═══ Extracted entries

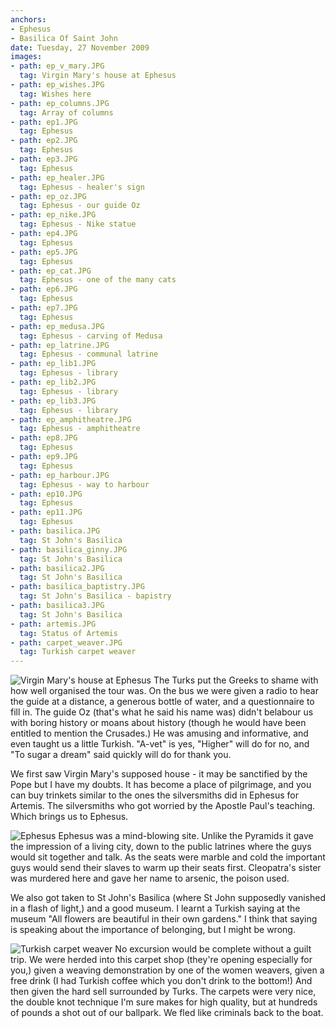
 ```yaml
---
anchors:
- Ephesus
- Basilica Of Saint John
date: Tuesday, 27 November 2009
images:
- path: ep_v_mary.JPG
  tag: Virgin Mary's house at Ephesus
- path: ep_wishes.JPG
  tag: Wishes here
- path: ep_columns.JPG
  tag: Array of columns
- path: ep1.JPG
  tag: Ephesus
- path: ep2.JPG
  tag: Ephesus
- path: ep3.JPG
  tag: Ephesus
- path: ep_healer.JPG
  tag: Ephesus - healer's sign
- path: ep_oz.JPG
  tag: Ephesus - our guide Oz
- path: ep_nike.JPG
  tag: Ephesus - Nike statue
- path: ep4.JPG
  tag: Ephesus
- path: ep5.JPG
  tag: Ephesus
- path: ep_cat.JPG
  tag: Ephesus - one of the many cats
- path: ep6.JPG
  tag: Ephesus
- path: ep7.JPG
  tag: Ephesus
- path: ep_medusa.JPG
  tag: Ephesus - carving of Medusa
- path: ep_latrine.JPG
  tag: Ephesus - communal latrine
- path: ep_lib1.JPG
  tag: Ephesus - library
- path: ep_lib2.JPG
  tag: Ephesus - library
- path: ep_lib3.JPG
  tag: Ephesus - library
- path: ep_amphitheatre.JPG
  tag: Ephesus - amphitheatre
- path: ep8.JPG
  tag: Ephesus
- path: ep9.JPG
  tag: Ephesus
- path: ep_harbour.JPG
  tag: Ephesus - way to harbour
- path: ep10.JPG
  tag: Ephesus
- path: ep11.JPG
  tag: Ephesus
- path: basilica.JPG
  tag: St John's Basilica
- path: basilica_ginny.JPG
  tag: St John's Basilica
- path: basilica2.JPG
  tag: St John's Basilica
- path: basilica_baptistry.JPG
  tag: St John's Basilica - bapistry
- path: basilica3.JPG
  tag: St John's Basilica
- path: artemis.JPG
  tag: Status of Artemis
- path: carpet_weaver.JPG
  tag: Turkish carpet weaver
---
```

![Virgin Mary's house at Ephesus](ep_v_mary.JPG)
The Turks put the Greeks to shame with how well organised the tour was. On the bus we were given a radio to hear the guide at a distance, a generous bottle of water, and a questionnaire to fill in. The guide Oz (that's what he said his name was) didn't belabour us with boring history or moans about history (though he would have been entitled to mention the Crusades.) He was amusing and informative, and even taught us a little Turkish. "A-vet" is yes, "Higher" will do for no, and "To sugar a dream" said quickly will do for thank you.

We first saw Virgin Mary's supposed house - it may be sanctified by the Pope but I have my doubts. It has become a place of pilgrimage, and you can buy trinkets similar to the ones the silversmiths did in Ephesus for Artemis. The silversmiths who got worried by the Apostle Paul's teaching. Which brings us to Ephesus.

![Ephesus](ep1.JPG)
Ephesus was a mind-blowing site. Unlike the Pyramids it gave the impression of a living city, down to the public latrines where the guys would sit together and talk. As the seats were marble and cold the important guys would send their slaves to warm up their seats first. Cleopatra's sister was murdered here and gave her name to arsenic, the poison used.

We also got taken to St John's Basilica (where St John supposedly vanished in a flash of light,) and a good museum. I learnt a Turkish saying at the museum "All flowers are beautiful in their own gardens." I think that saying is speaking about the importance of belonging, but I might be wrong.

![Turkish carpet weaver](carpet_weaver.JPG)
No excursion would be complete without a guilt trip. We were herded into this carpet shop (they're opening especially for you,) given a weaving demonstration by one of the women weavers, given a free drink (I had Turkish coffee which you don't drink to the bottom!) And then given the hard sell surrounded by Turks. The carpets were very nice, the double knot technique I'm sure makes for high quality, but at hundreds of pounds a shot out of our ballpark. We fled like criminals back to the boat.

══════

> _Directions_
Of the lines above, copy each one that contains the word "have".

> _Response box_
The Turks put the Greeks to shame with how well organised the tour was. On the bus we were given a radio to hear the guide at a distance, a generous bottle of water, and a questionnaire to fill in. The guide Oz (that's what he said his name was) didn't belabour us with boring history or moans about history (though he would have been entitled to mention the Crusades.) He was amusing and informative, and even taught us a little Turkish. "A-vet" is yes, "Higher" will do for no, and "To sugar a dream" said quickly will do for thank you.
We first saw Virgin Mary's supposed house - it may be sanctified by the Pope but I have my doubts. It has become a place of pilgrimage, and you can buy trinkets similar to the ones the silversmiths did in Ephesus for Artemis. The silversmiths who got worried by the Apostle Paul's teaching. Which brings us to Ephesus.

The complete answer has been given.